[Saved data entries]
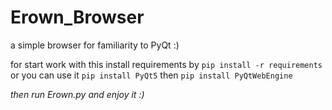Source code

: # Erown_Browser
a simple browser for familiarity to PyQt :)

for start work with this install requirements by ```pip install -r requirements```
<br/>
or you can use it ```pip install PyQt5``` then ```pip install PyQtWebEngine```

*then run Erown.py and enjoy it :)*
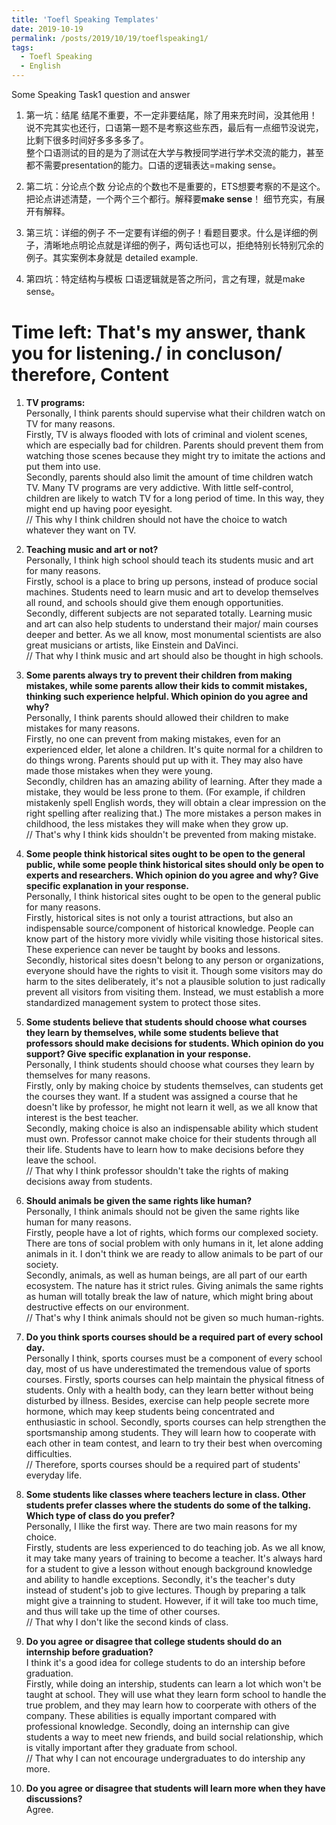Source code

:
 ```yaml
---
title: 'Toefl Speaking Templates'
date: 2019-10-19
permalink: /posts/2019/10/19/toeflspeaking1/
tags:
  - Toefl Speaking
  - English
---
```


Some Speaking Task1 question and answer
1. 第一坑：结尾
结尾不重要，不一定非要结尾，除了用来充时间，没其他用！ <br>
说不完其实也还行，口语第一题不是考察这些东西，最后有一点细节没说完，比剩下很多时间好多多多多了。 <br>
整个口语测试的目的是为了测试在大学与教授同学进行学术交流的能力，甚至都不需要presentation的能力。口语的逻辑表达=making sense。  <br>

2. 第二坑：分论点个数
分论点的个数也不是重要的，ETS想要考察的不是这个。把论点讲述清楚，一个两个三个都行。解释要**make sense**！ 细节充实，有展开有解释。 <br>

3. 第三坑：详细的例子
不一定要有详细的例子！看题目要求。什么是详细的例子，清晰地点明论点就是详细的例子，两句话也可以，拒绝特别长特别冗余的例子。其实案例本身就是 detailed example.

4. 第四坑：特定结构与模板
口语逻辑就是答之所问，言之有理，就是make sense。

Time left:
That's my answer, thank you for listening./ in concluson/ therefore,
Content
======

1. **TV programs:**<br>
Personally, I think parents should supervise what their children watch on TV for many reasons.<br>
Firstly, TV is always flooded with lots of criminal and violent scenes, which are especially bad for children. Parents should prevent them from watching those scenes because they might try to imitate the actions and put them into use.<br>
Secondly, parents should also limit the amount of time children watch TV. Many TV programs are very addictive. With little self-control, children are likely to watch TV for a long period of time. In this way, they might end up having poor eyesight.<br>
// This why I think children should not have the choice to watch whatever they want on TV.
	
2. **Teaching music and art or not?** <br>
Personally, I think high school should teach its students music and art for many reasons.<br>
Firstly, school is a place to bring up persons, instead of produce social machines. Students need to learn music and art to develop themselves all round, and schools should give them enough opportunities.<br>
Secondly, different subjects  are not separated totally. Learning music and art can also help students to understand their major/ main courses deeper and better. As we all know, most monumental scientists are also great musicians or artists, like Einstein and DaVinci.<br>
// That why I think music and art should also be thought in high schools.
	
3. **Some parents always try to prevent their children from making mistakes, while some parents allow their kids to commit mistakes, thinking such experience helpful. Which opinion do you agree and why?** <br>
Personally, I think parents should allowed their children to make mistakes for many reasons. <br>
Firstly, no one can prevent from making mistakes, even for an experienced elder, let alone a  children. It's quite normal for a children to do things wrong. Parents should put up with it. They may also have made those mistakes when they were young. <br>
Secondly, children has an amazing ability of learning. After they made a mistake, they would be less prone to them. (For example, if children mistakenly spell English words, they will obtain a clear impression on the right spelling after realizing that.) The more mistakes a person makes in childhood, the less mistakes they will make when they grow up. <br>
// That's why I think kids shouldn't be prevented from making mistake.
	
4. **Some people think historical sites ought to be open to the general public, while some people think historical sites should only be open to experts and researchers. Which opinion do you agree and why? Give specific explanation in your response.** <br>
Personally, I think historical sites ought to be open to the general public for many reasons. <br>
Firstly, historical sites is not only a tourist attractions, but also an indispensable source/component of historical knowledge. People can know part of the history more vividly while visiting those historical sites. These experience can never be taught by books and lessons.<br>
Secondly, historical sites doesn't belong to any person or organizations, everyone should have the rights to visit it. Though some visitors may do harm to the sites deliberately, it's not a plausible solution to just radically prevent all visitors from visiting them. Instead, we must establish a more standardized management system to protect those sites. <br>

5. **Some students believe that students should choose what courses they learn by themselves, while some students believe that professors should make decisions for students. Which opinion do you support? Give specific explanation in your response.** <br>
Personally, I think students should choose what courses they learn by themselves for many reasons.<br>
Firstly, only by making choice by students themselves, can students get the courses they want. If a student was assigned a course that he doesn't like by professor, he might not learn it well, as we all know that interest is the best teacher. <br>
Secondly, making choice is also an indispensable ability which student must own. Professor cannot make choice for their students through all their life. Students have to learn how to make decisions before they leave the school. <br>
// That why I think professor shouldn't take the rights of making decisions away from students.

6. **Should animals be given the same rights like human?** <br>
Personally, I think animals should not be given the same rights like human for many reasons.<br>
Firstly, people have a lot of rights, which forms our complexed society. There are tons of social problem with only humans in it, let alone adding animals in it. I don't think we are ready to allow animals to be part of our society.<br>
Secondly, animals, as well as human beings, are all part of our earth ecosystem. The nature has it strict rules. Giving animals the same rights as human will totally break the law of nature, which might bring about destructive effects on our environment.<br>
// That's why I think animals should not be given so much human-rights.

7. **Do you think sports courses should be a required part of every school day.** <br>
Personally I think, sports courses must be a component of every school day, most of us have underestimated the tremendous value of sports courses.
Firstly, sports courses can help maintain the physical fitness of students. Only with a health body, can they learn better without being disturbed by illness. Besides, exercise can help people secrete more hormone, which may keep students being  concentrated and enthusiastic in school.
Secondly, sports courses can help strengthen the sportsmanship among students. They will learn how to cooperate with each other in team contest, and learn to try their best when overcoming difficulties. <br>
// Therefore, sports courses should be a required part of students' everyday life. 

8. **Some students like classes where teachers lecture in class. Other students prefer classes where the students do some of the talking. Which type of class do you prefer?** <br>
Personally, I llike the first way. There are two main reasons for my choice. <br>
Firstly, students are less experienced to do teaching job. As we all know, it may take many years of training to become a teacher. It's always hard for a student to give a lesson without enough background knowledge and ability to handle exceptions.
Secondly, it's the teacher's duty instead of student's job to give lectures. Though by preparing a talk might give a trainning to student. However, if it will take too much time, and thus will take up the time of other courses. <br>
// That why I don't like the second kinds of class.

9. **Do you agree or disagree that college students should do an internship before graduation?** <br>
I think it's a good idea for college students to do an intership before graduation. <br>
Firstly, while doing an intership, students can learn a lot which won't be taught at school. They will use what they learn form school to handle the true problem, and they may learn how to coorperate with others of the company. These abilities is equally important compared with professional knowledge.
Secondly, doing an internship can give students a way to meet new friends, and build social relationship, which is vitally important after they graduate from school.<br>
// That why I can not encourage undergraduates to do intership any more.

10. **Do you agree or disagree that students will learn more when they have discussions?** <br>
Agree.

> **PROBLEM TO WORK ON**
Would you copy out exactly the lines above that start at the one containing "Secondly, it's the" and end at the one containing "kinds of class.", inclusive?

> **ANSWER BOX**
Secondly, it's the teacher's duty instead of student's job to give lectures. Though by preparing a talk might give a trainning to student. However, if it will take too much time, and thus will take up the time of other courses. <br>
// That why I don't like the second kinds of class.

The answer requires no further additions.